De acordo com o arquiteto Geovani Blanco, responsável pela fiscalização da execução do convênio da segunda etapa das obras de restauração, o local está dentro da prerrogativa do Iphan que enquadra o cemitério na tipologia de “campo santo”, no qual estão embutidas as questões religiosas, paisagísticas e arquitetônicas expressas nas sepulturas e mausoléus.
“A composição arbórea também é relevante e tornou-se evidente durante a reforma ocorrida no local no início do século XX, quando não havia mais enterramentos regulares”, destacou o arquiteto. O projeto de criação do Parque Cemitério Soledade era uma antiga proposta de ativistas da preservação do patrimônio, memória, além da inserção social do espaço.
A capela do Parque Cemitério Soledade também passará por restauração. Segundo Alexandre Loureiro, os serviços foram iniciados com a meta de descobrir a cor original do local, que durante a primeira fase do projeto foi adaptada para receber o público. O local está vinculado à paróquia da Santíssima Trindade, que realiza novenas em sufrágio das almas todas as segundas-feiras, às 17h.
Os demais espaços do parque que o público pode contemplar são o campanário, os túmulos de quatro irmandades religiosas, além do cruzeiro. Vale ressaltar ainda que o cemitério de Nossa Senhora da Soledade é umespaço único de memória de Belém, pois, foi criado na concepção de cemitérios monumentais com jazigos e túmulos escolhidos em catálogos pelas famílias ricas de Belém entre os séculos XIX e XX. Nas lápides ainda é possível ler o português arcaico em mensagens de amor, carinho e devoção àquele familiar ali eternizado.

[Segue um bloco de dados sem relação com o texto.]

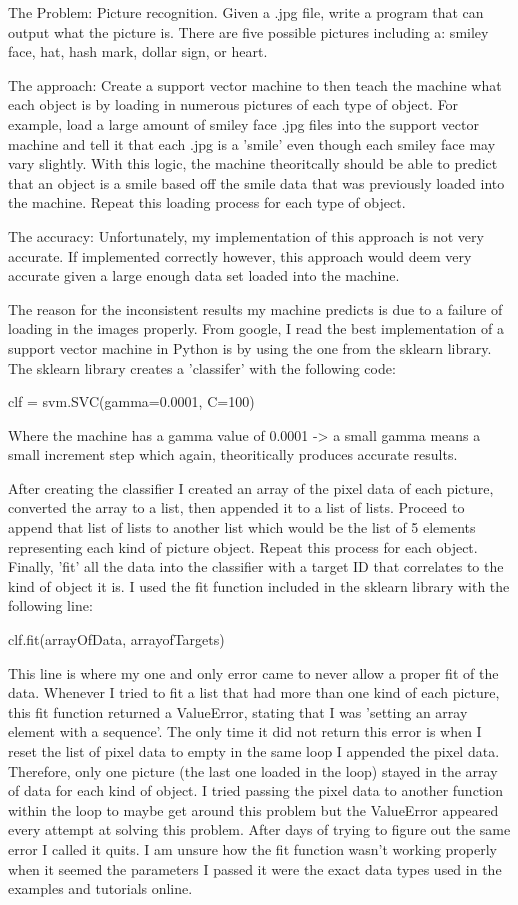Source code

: \documentclass[a4paper,12pt]{article}
\begin{document}
The Problem: Picture recognition. Given a .jpg file, write a program that can output what the picture is. There are five possible pictures including a: smiley face, hat, hash mark, dollar sign, or heart.

The approach: Create a support vector machine to then teach the machine what each object is by loading in numerous pictures of each type of object. For example, load a large amount of smiley face .jpg files into the support vector machine and tell it that each .jpg is a 'smile' even though each smiley face may vary slightly. With this logic, the machine theoritcally should be able to predict that an object is a smile based off the smile data that was previously loaded into the machine. Repeat this loading process for each type of object.

The accuracy: Unfortunately, my implementation of this approach is not very accurate. If implemented correctly however, this approach would deem very accurate given a large enough data set loaded into the machine. 

The reason for the inconsistent results my machine predicts is due to a failure of loading in the images properly. From google, I read the best implementation of a support vector machine in Python is by using the one from the sklearn library. The sklearn library creates a 'classifer' with the following code:

clf = svm.SVC(gamma=0.0001, C=100)

Where the machine has a gamma value of 0.0001 -> a small gamma means a small increment step which again, theoritically produces accurate results.

After creating the classifier I created an array of the pixel data of each picture, converted the array to a list, then appended it to a list of lists. Proceed to append that list of lists to another list which would be the list of 5 elements representing each kind of picture object. Repeat this process for each object. Finally, 'fit' all the data into the classifier with a target ID that correlates to the kind of object it is. I used the fit function included in the sklearn library with the following line:

clf.fit(arrayOfData, arrayofTargets)

This line is where my one and only error came to never allow a proper fit of the data. Whenever I tried to fit a list that had more than one kind of each picture, this fit function returned a ValueError, stating that I was 'setting an array element with a sequence'. The only time it did not return this error is when I reset the list of pixel data to empty in the same loop I appended the pixel data. Therefore, only one picture (the last one loaded in the loop) stayed in the array of data for each kind of object. I tried passing the pixel data to another function within the loop to maybe get around this problem but the ValueError appeared every attempt at solving this problem. After days of trying to figure out the same error I called it quits. I am unsure how the fit function wasn't working properly when it seemed the parameters I passed it were the exact data types used in the examples and tutorials online.
\end{document}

“As peças de túmulos e mausoléus são em lioz, pedra em calcário de origem portuguesa, que eram importadas da Europa para Belém; então, é uma riqueza arquitetônica que nós estamos entregando nesse espaço de história e memória de Belém”, disse o coordenador do projeto de restauração, Alexandre Loureiro, que é professor da Faculdade de Conservação e Restauro da UFPA e pesquisador do Laboratório de Conservação, Restauração e Reabilitação (Lacore) da instituição, além do Programa de Pós-Graduação em Ciências do Patrimônio Cultural (PPGPatri).